009-009

エスゾピクロンの散歩

真っ直ぐ這う

ナメクジがうちへ来て3週間になる。スーパーで買ってきた白菜に穴が開いていたので葉を外側から順に開いていくと、三枚目にギュッと縮こまったナメクジが付いていた。良い機会なので小さいタッパに薄く水を張り、白菜と一緒に蓋をした。この3週の間にブロッコリーやにんじんも入れてみたが、好き嫌いなくよく食べ、よく眠り、一回り大きくなった。それなのに昨夜、何かを思い出したように、突然タッパの壁を登り天井を這い、出口を探し始めた。どうも自分の居場所ではないと悟ったらしい。なんとか元の場所へ帰してやりたいと思い、買った白菜の産地を調べてみると茨城県。うーん。行かないと思う。たとえあなたが真っ直ぐ這ったとしても、生きて辿り着けはしないだろうからせめてここで同種の生息域を探して、そこへ放してやるのが最善かなと考える。

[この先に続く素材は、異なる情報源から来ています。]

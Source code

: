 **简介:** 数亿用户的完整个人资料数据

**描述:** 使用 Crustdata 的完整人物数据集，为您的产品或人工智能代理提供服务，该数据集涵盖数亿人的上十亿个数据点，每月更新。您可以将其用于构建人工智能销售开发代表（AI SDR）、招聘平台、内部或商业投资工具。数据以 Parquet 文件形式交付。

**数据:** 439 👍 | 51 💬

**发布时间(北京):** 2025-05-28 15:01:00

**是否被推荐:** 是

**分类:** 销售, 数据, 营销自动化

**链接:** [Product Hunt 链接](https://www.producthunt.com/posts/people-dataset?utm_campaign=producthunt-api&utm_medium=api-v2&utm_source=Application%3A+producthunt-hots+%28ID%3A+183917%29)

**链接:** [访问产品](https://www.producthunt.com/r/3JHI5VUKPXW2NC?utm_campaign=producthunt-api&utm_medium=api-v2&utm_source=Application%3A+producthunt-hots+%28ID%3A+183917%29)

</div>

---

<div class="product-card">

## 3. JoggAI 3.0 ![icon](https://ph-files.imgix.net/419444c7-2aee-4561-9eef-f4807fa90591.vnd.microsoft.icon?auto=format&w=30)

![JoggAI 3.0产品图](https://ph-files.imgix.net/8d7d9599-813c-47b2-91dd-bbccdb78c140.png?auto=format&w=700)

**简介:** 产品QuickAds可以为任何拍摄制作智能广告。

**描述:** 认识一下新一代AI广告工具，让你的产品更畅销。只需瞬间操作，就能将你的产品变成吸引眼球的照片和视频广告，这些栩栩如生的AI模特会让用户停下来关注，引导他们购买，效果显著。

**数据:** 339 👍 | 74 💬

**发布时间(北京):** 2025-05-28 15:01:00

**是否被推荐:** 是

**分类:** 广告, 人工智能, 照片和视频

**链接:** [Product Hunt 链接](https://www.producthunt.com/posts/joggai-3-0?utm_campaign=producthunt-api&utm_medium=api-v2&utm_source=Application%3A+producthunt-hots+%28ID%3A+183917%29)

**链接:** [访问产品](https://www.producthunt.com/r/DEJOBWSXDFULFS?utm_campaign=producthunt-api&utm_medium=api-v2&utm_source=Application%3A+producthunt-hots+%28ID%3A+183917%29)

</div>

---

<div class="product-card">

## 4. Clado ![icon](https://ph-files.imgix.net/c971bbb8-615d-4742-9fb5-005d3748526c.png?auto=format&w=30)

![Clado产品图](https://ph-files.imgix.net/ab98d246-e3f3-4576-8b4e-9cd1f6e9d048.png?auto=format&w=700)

名前は“なめ郎”。

 

この文章を書いたのは3年も前のことで、結局なめ郎は小さなタッパの中で生涯を終えた。ある朝なめ郎の輪郭がぼんやりして見えて、近づいてよく見ると体の一部が水に溶けていた。なめ郎が生きていたわずかな期間のことを思い出すとき、同時に浮かぶセリフがある。

「どういう根拠か生まれ変わるらしいな」
仏教徒は転生を信じてる。現世の行いで来世が決まるんだ」
「そこが分からないんだよ。カタツムリは現世でどんな努力をすりゃいい?真っ直ぐ這うとか?」

引用:映画 最高の人生の見つけ方

なめ郎の魂は、結局どこへ行ったのだろう。タッパの天井に向かい、壁を真っ直ぐ這うなめ郎の姿を思い出す。来世のなめ郎の健闘を、祈り続けている。